When you sit down with Professor Brecht Cardoen (Vlerick Business School and KU Leuven), his message is crystal clear: innovation in healthcare must begin and end with the patient. He is indeed captivated by the latest technologies, but even more so by the underlying systems and structures that decide whether those technologies ever improve real lives.

From his first encounter with hospitals during his studies in applied economics, Brecht was hooked. Healthcare, he explains, is a sector unlike any other: it combines digitalisation, entrepreneurship, complex financing, constant uncertainty — and above all, profound societal impact. “It’s a sector that has everything. And that’s exactly why I stuck with it.”

Brecht Cardoen


Why Systemic Change is Harder than Innovation

For Brecht, the biggest challenge in healthcare isn’t a lack of good ideas or breakthrough technology; it’s the system itself.

“You might have a brilliant solution, but if the financing works differently, or if the investment is made by one party while the benefits go to another, it won’t scale. That’s the real challenge — it's something we don’t really see, but it determines everything.”

This systemic complexity explains why pilots so often remain pilots. Change requires multiple actors to move at once: hospitals, insurers, the government, and caregivers. If one link doesn’t shift, the whole chain resists.

Seeing Healthcare Through the Patient’s Eyes

What’s refreshing is Brecht’s insistence on starting with the patient.

“At some point, all of us become patients. In that moment, what do we really want? First, effective treatment. Second, confidence that our caregivers know us, without having to retell our story over and over again. That requires information sharing, smooth handovers, and trust.”

For Brecht, the promise of data and interoperability isn’t just about efficiency. It’s about human dignity: patients feeling known, supported, and confident in the process. And it’s about fairness, making sure high-quality care is accessible and affordable to all, not just the privileged few.


Financing Reform: From Sickness to Health

Of course, financing remains a central piece of the puzzle. Today’s system still rewards treating illness, not keeping people healthy. That, Brecht argues, isn’t sustainable.

He points to emerging models, bundled payments and value-based care, as steps in the right direction, but warns they’re complex and require coordination.

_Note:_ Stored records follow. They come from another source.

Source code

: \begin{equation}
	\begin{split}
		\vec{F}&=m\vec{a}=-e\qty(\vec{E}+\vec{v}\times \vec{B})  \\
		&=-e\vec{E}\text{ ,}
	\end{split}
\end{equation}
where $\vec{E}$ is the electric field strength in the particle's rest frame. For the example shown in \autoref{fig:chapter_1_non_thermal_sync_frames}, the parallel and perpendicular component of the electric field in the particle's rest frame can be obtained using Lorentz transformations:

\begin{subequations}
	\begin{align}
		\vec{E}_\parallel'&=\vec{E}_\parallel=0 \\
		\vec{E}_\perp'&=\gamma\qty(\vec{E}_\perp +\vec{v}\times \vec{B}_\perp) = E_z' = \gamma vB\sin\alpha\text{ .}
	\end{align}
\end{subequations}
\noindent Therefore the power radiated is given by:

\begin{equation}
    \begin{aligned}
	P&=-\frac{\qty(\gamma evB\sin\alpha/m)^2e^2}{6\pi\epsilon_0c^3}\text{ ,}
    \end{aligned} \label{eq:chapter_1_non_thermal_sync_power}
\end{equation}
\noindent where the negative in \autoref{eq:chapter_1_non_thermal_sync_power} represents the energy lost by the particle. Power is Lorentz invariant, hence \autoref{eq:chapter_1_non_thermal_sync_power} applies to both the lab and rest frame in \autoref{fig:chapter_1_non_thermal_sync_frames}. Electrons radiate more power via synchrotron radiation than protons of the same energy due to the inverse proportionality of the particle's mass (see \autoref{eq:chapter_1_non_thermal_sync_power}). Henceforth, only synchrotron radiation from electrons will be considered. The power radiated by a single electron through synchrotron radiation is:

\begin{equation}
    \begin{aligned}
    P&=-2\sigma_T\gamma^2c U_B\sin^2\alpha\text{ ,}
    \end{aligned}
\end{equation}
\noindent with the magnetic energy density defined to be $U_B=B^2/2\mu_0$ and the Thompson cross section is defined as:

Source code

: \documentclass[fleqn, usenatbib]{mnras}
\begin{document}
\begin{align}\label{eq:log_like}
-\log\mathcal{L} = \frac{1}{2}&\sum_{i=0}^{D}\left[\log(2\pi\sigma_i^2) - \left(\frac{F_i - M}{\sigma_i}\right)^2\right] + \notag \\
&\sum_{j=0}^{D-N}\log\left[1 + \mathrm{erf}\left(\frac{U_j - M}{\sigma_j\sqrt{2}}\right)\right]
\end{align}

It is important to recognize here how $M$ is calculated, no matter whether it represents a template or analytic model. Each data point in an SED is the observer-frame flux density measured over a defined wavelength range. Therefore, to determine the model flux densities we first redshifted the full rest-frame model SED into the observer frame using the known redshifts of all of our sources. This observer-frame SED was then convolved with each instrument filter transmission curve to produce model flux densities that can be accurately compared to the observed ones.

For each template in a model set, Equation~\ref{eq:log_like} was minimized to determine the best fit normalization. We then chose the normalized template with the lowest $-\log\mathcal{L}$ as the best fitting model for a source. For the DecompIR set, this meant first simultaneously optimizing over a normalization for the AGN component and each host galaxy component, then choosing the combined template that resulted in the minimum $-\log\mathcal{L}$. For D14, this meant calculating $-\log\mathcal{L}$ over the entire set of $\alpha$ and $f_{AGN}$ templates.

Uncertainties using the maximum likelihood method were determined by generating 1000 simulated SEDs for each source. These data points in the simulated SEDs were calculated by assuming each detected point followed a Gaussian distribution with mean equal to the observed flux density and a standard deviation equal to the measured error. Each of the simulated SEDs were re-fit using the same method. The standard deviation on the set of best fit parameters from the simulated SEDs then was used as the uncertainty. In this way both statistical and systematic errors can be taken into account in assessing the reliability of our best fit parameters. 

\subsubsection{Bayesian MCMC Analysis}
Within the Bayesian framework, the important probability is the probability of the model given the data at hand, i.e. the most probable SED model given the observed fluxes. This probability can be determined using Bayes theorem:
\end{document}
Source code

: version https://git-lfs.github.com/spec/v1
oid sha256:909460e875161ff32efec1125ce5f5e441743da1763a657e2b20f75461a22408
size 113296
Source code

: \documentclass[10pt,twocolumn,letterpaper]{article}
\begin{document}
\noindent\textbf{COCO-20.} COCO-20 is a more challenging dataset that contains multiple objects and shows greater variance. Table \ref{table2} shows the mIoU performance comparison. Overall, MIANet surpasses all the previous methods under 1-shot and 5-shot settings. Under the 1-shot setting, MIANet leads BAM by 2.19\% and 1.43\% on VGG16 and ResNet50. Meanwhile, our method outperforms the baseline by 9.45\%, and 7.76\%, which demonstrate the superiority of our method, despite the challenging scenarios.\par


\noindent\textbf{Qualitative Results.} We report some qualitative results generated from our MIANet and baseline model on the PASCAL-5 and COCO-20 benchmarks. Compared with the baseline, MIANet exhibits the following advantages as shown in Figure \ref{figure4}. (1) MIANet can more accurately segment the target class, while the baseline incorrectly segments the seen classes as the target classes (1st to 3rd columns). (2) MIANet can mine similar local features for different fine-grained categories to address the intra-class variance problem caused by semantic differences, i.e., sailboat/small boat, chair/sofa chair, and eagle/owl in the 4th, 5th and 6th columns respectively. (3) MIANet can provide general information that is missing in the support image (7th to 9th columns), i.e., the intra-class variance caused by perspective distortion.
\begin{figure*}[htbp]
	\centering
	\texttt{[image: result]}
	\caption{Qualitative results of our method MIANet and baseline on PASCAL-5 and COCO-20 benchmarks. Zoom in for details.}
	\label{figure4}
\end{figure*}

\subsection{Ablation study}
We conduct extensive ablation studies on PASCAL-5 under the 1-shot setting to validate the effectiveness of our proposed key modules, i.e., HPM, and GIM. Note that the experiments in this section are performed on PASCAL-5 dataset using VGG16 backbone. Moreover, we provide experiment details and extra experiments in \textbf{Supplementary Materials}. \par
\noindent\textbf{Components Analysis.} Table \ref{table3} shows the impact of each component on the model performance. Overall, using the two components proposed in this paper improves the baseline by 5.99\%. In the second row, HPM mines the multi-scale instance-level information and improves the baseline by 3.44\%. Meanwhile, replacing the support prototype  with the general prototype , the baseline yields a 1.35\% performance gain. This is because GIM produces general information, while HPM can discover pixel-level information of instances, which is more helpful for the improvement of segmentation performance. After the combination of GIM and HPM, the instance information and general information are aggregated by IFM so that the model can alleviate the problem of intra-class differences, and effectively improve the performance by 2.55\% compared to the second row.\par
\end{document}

“Any change will have 'winners and losers', in a sense. That’s why it’s so tough. But if we don’t shift financing towards prevention and outcomes, the system simply won’t hold under the pressure of ageing, chronic conditions, and expensive technologies.”

Screenshot 2025-09-12 at 20.20.11


A Cautious Optimist

Despite these challenges, Brecht stays optimistic. He stresses that progress has already been made; from cost transparency to the first moves towards bundles and a growing openness to prevention, even if it isn’t always recognised. These are signs, he believes, that we are heading in the right direction.

“Sometimes you simply need the courage to try. You can’t redesign the whole system on a blank sheet. But you can migrate step by step, test, and learn. That’s how progress happens.”


Shifting Perspectives in Healthcare

Brecht doesn’t talk about silver bullets. What matters to him is a shift in perspective.

“If we can show, starting from the patient journey, that care can be organised differently without losing quality or driving up cost, then we’ve proven change is possible. That’s already a breakthrough.”

For him, the roundtable confirmed the power of diverse stakeholders sitting together: daring to confront the system, testing new models, and proving that things can be done another way.

Because in the end, as he reminded us, “We’re doing this for the citizen. If we don’t put the patient at the centre, we’ve lost the point.”